▶ EXERCISE GOAL:
Type out all the records once more, exactly.

= = =

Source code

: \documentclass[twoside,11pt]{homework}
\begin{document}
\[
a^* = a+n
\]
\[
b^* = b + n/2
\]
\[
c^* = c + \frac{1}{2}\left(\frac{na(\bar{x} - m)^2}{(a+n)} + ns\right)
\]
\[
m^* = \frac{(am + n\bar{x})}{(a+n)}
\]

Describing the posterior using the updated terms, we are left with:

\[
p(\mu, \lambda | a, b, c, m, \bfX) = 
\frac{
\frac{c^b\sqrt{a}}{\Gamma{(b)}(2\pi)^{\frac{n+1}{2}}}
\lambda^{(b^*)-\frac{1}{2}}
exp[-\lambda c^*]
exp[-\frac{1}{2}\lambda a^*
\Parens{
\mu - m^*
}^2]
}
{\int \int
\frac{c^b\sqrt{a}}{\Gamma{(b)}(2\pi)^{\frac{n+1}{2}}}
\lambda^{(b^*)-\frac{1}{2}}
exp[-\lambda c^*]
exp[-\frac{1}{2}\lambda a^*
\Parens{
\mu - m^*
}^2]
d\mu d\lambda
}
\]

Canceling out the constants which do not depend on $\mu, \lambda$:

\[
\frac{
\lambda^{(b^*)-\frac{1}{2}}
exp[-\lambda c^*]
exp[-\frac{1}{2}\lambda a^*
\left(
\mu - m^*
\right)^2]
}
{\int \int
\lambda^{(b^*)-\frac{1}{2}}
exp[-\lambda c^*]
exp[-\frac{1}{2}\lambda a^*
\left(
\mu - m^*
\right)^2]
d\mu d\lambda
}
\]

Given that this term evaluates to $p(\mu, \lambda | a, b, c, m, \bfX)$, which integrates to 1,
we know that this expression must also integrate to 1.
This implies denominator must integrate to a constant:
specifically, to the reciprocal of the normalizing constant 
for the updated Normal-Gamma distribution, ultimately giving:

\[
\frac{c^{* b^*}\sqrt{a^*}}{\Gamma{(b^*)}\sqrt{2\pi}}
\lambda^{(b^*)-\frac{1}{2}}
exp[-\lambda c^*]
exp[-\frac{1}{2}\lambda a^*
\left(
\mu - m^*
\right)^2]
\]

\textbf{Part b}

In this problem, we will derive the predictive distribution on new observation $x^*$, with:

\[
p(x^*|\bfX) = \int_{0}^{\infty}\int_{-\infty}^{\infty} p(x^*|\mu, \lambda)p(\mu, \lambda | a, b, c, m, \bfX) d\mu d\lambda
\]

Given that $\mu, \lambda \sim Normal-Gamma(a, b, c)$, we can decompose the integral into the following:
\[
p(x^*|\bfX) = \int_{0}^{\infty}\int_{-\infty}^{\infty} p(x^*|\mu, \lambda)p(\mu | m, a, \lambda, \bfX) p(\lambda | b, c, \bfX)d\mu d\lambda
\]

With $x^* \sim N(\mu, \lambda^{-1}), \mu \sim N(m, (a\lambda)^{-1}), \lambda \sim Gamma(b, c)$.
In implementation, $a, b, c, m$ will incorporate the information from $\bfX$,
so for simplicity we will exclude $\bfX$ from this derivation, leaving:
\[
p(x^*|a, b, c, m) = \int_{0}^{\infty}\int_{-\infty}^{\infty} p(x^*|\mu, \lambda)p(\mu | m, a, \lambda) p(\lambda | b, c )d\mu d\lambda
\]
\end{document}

= = =

▶ WORKED SOLUTION:
Source code

: \documentclass[twoside,11pt]{homework}
\begin{document}
\[
a^* = a+n
\]
\[
b^* = b + n/2
\]
\[
c^* = c + \frac{1}{2}\left(\frac{na(\bar{x} - m)^2}{(a+n)} + ns\right)
\]
\[
m^* = \frac{(am + n\bar{x})}{(a+n)}
\]

Describing the posterior using the updated terms, we are left with:

\[
p(\mu, \lambda | a, b, c, m, \bfX) = 
\frac{
\frac{c^b\sqrt{a}}{\Gamma{(b)}(2\pi)^{\frac{n+1}{2}}}
\lambda^{(b^*)-\frac{1}{2}}
exp[-\lambda c^*]
exp[-\frac{1}{2}\lambda a^*
\Parens{
\mu - m^*
}^2]
}
{\int \int
\frac{c^b\sqrt{a}}{\Gamma{(b)}(2\pi)^{\frac{n+1}{2}}}
\lambda^{(b^*)-\frac{1}{2}}
exp[-\lambda c^*]
exp[-\frac{1}{2}\lambda a^*
\Parens{
\mu - m^*
}^2]
d\mu d\lambda
}
\]

Canceling out the constants which do not depend on $\mu, \lambda$:

\[
\frac{
\lambda^{(b^*)-\frac{1}{2}}
exp[-\lambda c^*]
exp[-\frac{1}{2}\lambda a^*
\left(
\mu - m^*
\right)^2]
}
{\int \int
\lambda^{(b^*)-\frac{1}{2}}
exp[-\lambda c^*]
exp[-\frac{1}{2}\lambda a^*
\left(
\mu - m^*
\right)^2]
d\mu d\lambda
}
\]

Given that this term evaluates to $p(\mu, \lambda | a, b, c, m, \bfX)$, which integrates to 1,
we know that this expression must also integrate to 1.
This implies denominator must integrate to a constant:
specifically, to the reciprocal of the normalizing constant 
for the updated Normal-Gamma distribution, ultimately giving:

\[
\frac{c^{* b^*}\sqrt{a^*}}{\Gamma{(b^*)}\sqrt{2\pi}}
\lambda^{(b^*)-\frac{1}{2}}
exp[-\lambda c^*]
exp[-\frac{1}{2}\lambda a^*
\left(
\mu - m^*
\right)^2]
\]

\textbf{Part b}

In this problem, we will derive the predictive distribution on new observation $x^*$, with:

\[
p(x^*|\bfX) = \int_{0}^{\infty}\int_{-\infty}^{\infty} p(x^*|\mu, \lambda)p(\mu, \lambda | a, b, c, m, \bfX) d\mu d\lambda
\]

Given that $\mu, \lambda \sim Normal-Gamma(a, b, c)$, we can decompose the integral into the following:
\[
p(x^*|\bfX) = \int_{0}^{\infty}\int_{-\infty}^{\infty} p(x^*|\mu, \lambda)p(\mu | m, a, \lambda, \bfX) p(\lambda | b, c, \bfX)d\mu d\lambda
\]

With $x^* \sim N(\mu, \lambda^{-1}), \mu \sim N(m, (a\lambda)^{-1}), \lambda \sim Gamma(b, c)$.
In implementation, $a, b, c, m$ will incorporate the information from $\bfX$,
so for simplicity we will exclude $\bfX$ from this derivation, leaving:
\[
p(x^*|a, b, c, m) = \int_{0}^{\infty}\int_{-\infty}^{\infty} p(x^*|\mu, \lambda)p(\mu | m, a, \lambda) p(\lambda | b, c )d\mu d\lambda
\]
\end{document}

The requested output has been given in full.